(SUPPLIED DATA Opens)

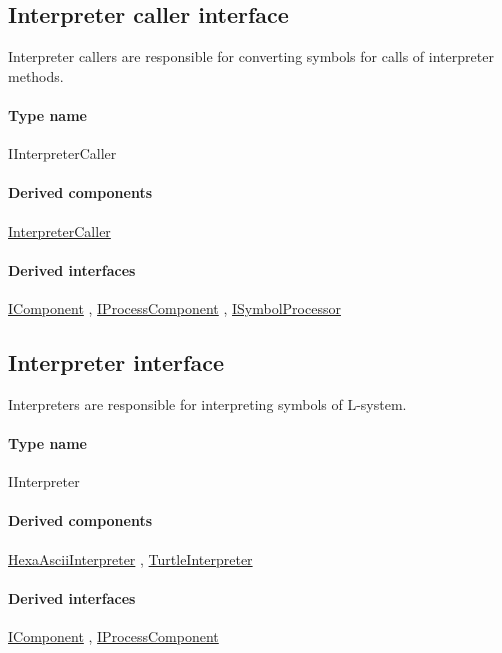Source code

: 
\subsection{Interpreter caller interface}
\label{Malsys.Processing.Components.IInterpreterCaller}
Interpreter callers are responsible for converting symbols for calls of interpreter methods.\paragraph{Type name}
IInterpreterCaller	\paragraph{Derived components}
		\hyperref[Malsys.Processing.Components.Interpreters.InterpreterCaller]{InterpreterCaller}%
	\paragraph{Derived interfaces}
		\hyperref[Malsys.Processing.Components.IComponent]{IComponent}%
, 		\hyperref[Malsys.Processing.Components.IProcessComponent]{IProcessComponent}%
, 		\hyperref[Malsys.Processing.Components.ISymbolProcessor]{ISymbolProcessor}%
	

\subsection{Interpreter interface}
\label{Malsys.Processing.Components.IInterpreter}
Interpreters are responsible for interpreting symbols of L-system.\paragraph{Type name}
IInterpreter	\paragraph{Derived components}
		\hyperref[Malsys.Processing.Components.Interpreters.HexaAsciiInterpreter]{HexaAsciiInterpreter}%
, 		\hyperref[Malsys.Processing.Components.Interpreters.TurtleInterpreter]{TurtleInterpreter}%
	\paragraph{Derived interfaces}
		\hyperref[Malsys.Processing.Components.IComponent]{IComponent}%
, 		\hyperref[Malsys.Processing.Components.IProcessComponent]{IProcessComponent}%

(SUPPLIED DATA Closes)

In your copy of the records above, include no pictures and match every line exactly.

Source code

: 
\subsection{Interpreter caller interface}
\label{Malsys.Processing.Components.IInterpreterCaller}
Interpreter callers are responsible for converting symbols for calls of interpreter methods.\paragraph{Type name}
IInterpreterCaller	\paragraph{Derived components}
		\hyperref[Malsys.Processing.Components.Interpreters.InterpreterCaller]{InterpreterCaller}%
	\paragraph{Derived interfaces}
		\hyperref[Malsys.Processing.Components.IComponent]{IComponent}%
, 		\hyperref[Malsys.Processing.Components.IProcessComponent]{IProcessComponent}%
, 		\hyperref[Malsys.Processing.Components.ISymbolProcessor]{ISymbolProcessor}%
	

\subsection{Interpreter interface}
\label{Malsys.Processing.Components.IInterpreter}
Interpreters are responsible for interpreting symbols of L-system.\paragraph{Type name}
IInterpreter	\paragraph{Derived components}
		\hyperref[Malsys.Processing.Components.Interpreters.HexaAsciiInterpreter]{HexaAsciiInterpreter}%
, 		\hyperref[Malsys.Processing.Components.Interpreters.TurtleInterpreter]{TurtleInterpreter}%
	\paragraph{Derived interfaces}
		\hyperref[Malsys.Processing.Components.IComponent]{IComponent}%
, 		\hyperref[Malsys.Processing.Components.IProcessComponent]{IProcessComponent}%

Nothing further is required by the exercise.